• _What you will do_
Take every record and write it out again exactly, with no images included.
Supplied records section start
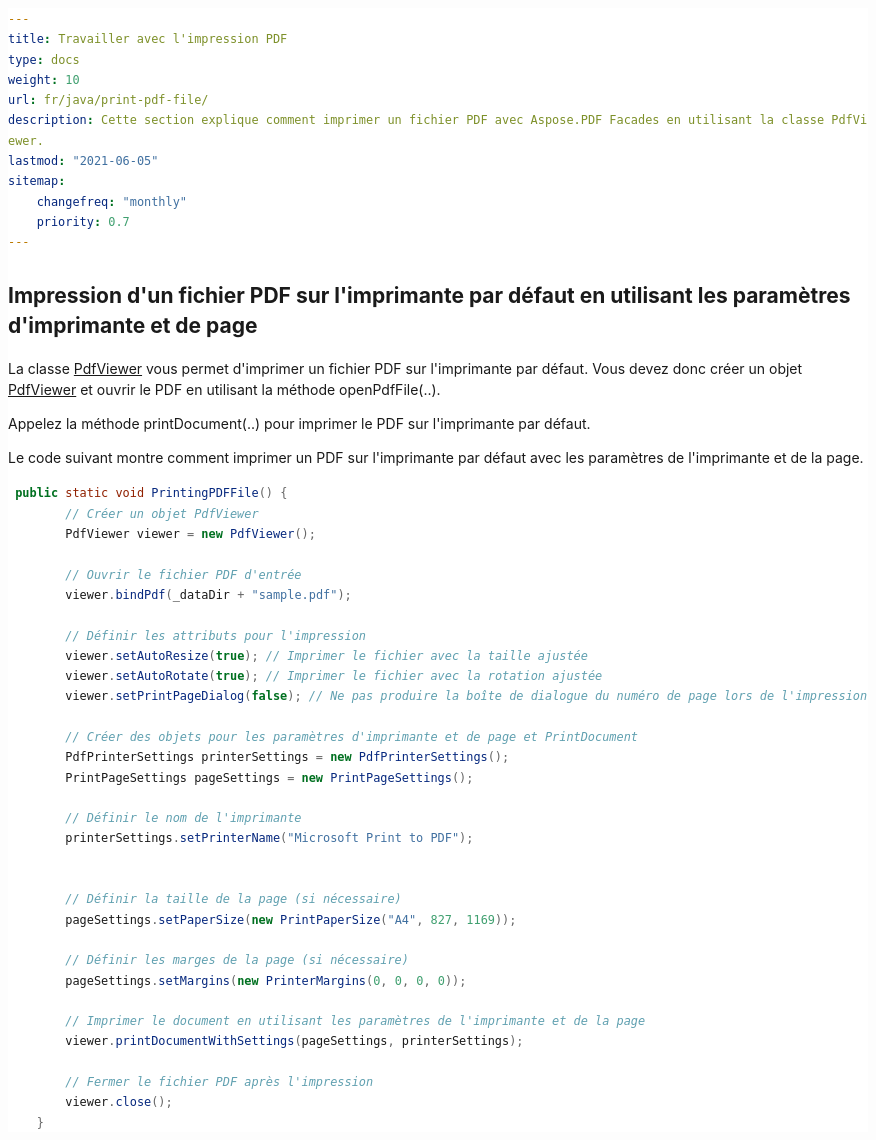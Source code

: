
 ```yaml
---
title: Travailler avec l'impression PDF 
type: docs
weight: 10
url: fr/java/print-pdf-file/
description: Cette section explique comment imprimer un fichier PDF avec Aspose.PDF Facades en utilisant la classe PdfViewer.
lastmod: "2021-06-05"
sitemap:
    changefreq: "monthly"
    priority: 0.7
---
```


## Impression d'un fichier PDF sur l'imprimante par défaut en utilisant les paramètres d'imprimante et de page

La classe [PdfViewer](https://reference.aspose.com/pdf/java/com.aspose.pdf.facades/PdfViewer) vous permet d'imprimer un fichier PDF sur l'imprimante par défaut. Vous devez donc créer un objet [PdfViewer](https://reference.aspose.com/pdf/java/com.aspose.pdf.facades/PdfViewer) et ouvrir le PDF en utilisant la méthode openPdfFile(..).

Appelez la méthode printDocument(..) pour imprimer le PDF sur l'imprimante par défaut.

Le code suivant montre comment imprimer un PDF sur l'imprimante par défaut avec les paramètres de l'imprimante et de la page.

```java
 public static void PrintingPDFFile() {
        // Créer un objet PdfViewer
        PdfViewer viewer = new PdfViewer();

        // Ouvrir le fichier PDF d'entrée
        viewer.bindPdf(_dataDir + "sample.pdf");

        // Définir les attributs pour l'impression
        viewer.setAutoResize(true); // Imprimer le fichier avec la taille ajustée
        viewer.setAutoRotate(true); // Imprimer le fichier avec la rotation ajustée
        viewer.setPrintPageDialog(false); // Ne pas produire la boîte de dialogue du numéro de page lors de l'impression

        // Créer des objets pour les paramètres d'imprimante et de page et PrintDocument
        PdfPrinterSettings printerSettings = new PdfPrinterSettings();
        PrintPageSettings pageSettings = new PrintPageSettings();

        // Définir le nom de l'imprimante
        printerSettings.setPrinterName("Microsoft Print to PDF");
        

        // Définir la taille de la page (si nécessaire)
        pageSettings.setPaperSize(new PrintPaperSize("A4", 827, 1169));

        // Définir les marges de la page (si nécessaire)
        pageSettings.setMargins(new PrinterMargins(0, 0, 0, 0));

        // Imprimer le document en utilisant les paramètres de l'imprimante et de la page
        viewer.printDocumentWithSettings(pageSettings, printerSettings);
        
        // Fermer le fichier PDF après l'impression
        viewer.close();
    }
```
Supplied records section end
• _Your solution_
Source code

:
 ```yaml
---
title: Travailler avec l'impression PDF 
type: docs
weight: 10
url: fr/java/print-pdf-file/
description: Cette section explique comment imprimer un fichier PDF avec Aspose.PDF Facades en utilisant la classe PdfViewer.
lastmod: "2021-06-05"
sitemap:
    changefreq: "monthly"
    priority: 0.7
---
```


## Impression d'un fichier PDF sur l'imprimante par défaut en utilisant les paramètres d'imprimante et de page

La classe [PdfViewer](https://reference.aspose.com/pdf/java/com.aspose.pdf.facades/PdfViewer) vous permet d'imprimer un fichier PDF sur l'imprimante par défaut. Vous devez donc créer un objet [PdfViewer](https://reference.aspose.com/pdf/java/com.aspose.pdf.facades/PdfViewer) et ouvrir le PDF en utilisant la méthode openPdfFile(..).

Appelez la méthode printDocument(..) pour imprimer le PDF sur l'imprimante par défaut.

Le code suivant montre comment imprimer un PDF sur l'imprimante par défaut avec les paramètres de l'imprimante et de la page.

```java
 public static void PrintingPDFFile() {
        // Créer un objet PdfViewer
        PdfViewer viewer = new PdfViewer();

        // Ouvrir le fichier PDF d'entrée
        viewer.bindPdf(_dataDir + "sample.pdf");

        // Définir les attributs pour l'impression
        viewer.setAutoResize(true); // Imprimer le fichier avec la taille ajustée
        viewer.setAutoRotate(true); // Imprimer le fichier avec la rotation ajustée
        viewer.setPrintPageDialog(false); // Ne pas produire la boîte de dialogue du numéro de page lors de l'impression

        // Créer des objets pour les paramètres d'imprimante et de page et PrintDocument
        PdfPrinterSettings printerSettings = new PdfPrinterSettings();
        PrintPageSettings pageSettings = new PrintPageSettings();

        // Définir le nom de l'imprimante
        printerSettings.setPrinterName("Microsoft Print to PDF");
        

        // Définir la taille de la page (si nécessaire)
        pageSettings.setPaperSize(new PrintPaperSize("A4", 827, 1169));

        // Définir les marges de la page (si nécessaire)
        pageSettings.setMargins(new PrinterMargins(0, 0, 0, 0));

        // Imprimer le document en utilisant les paramètres de l'imprimante et de la page
        viewer.printDocumentWithSettings(pageSettings, printerSettings);
        
        // Fermer le fichier PDF après l'impression
        viewer.close();
    }
```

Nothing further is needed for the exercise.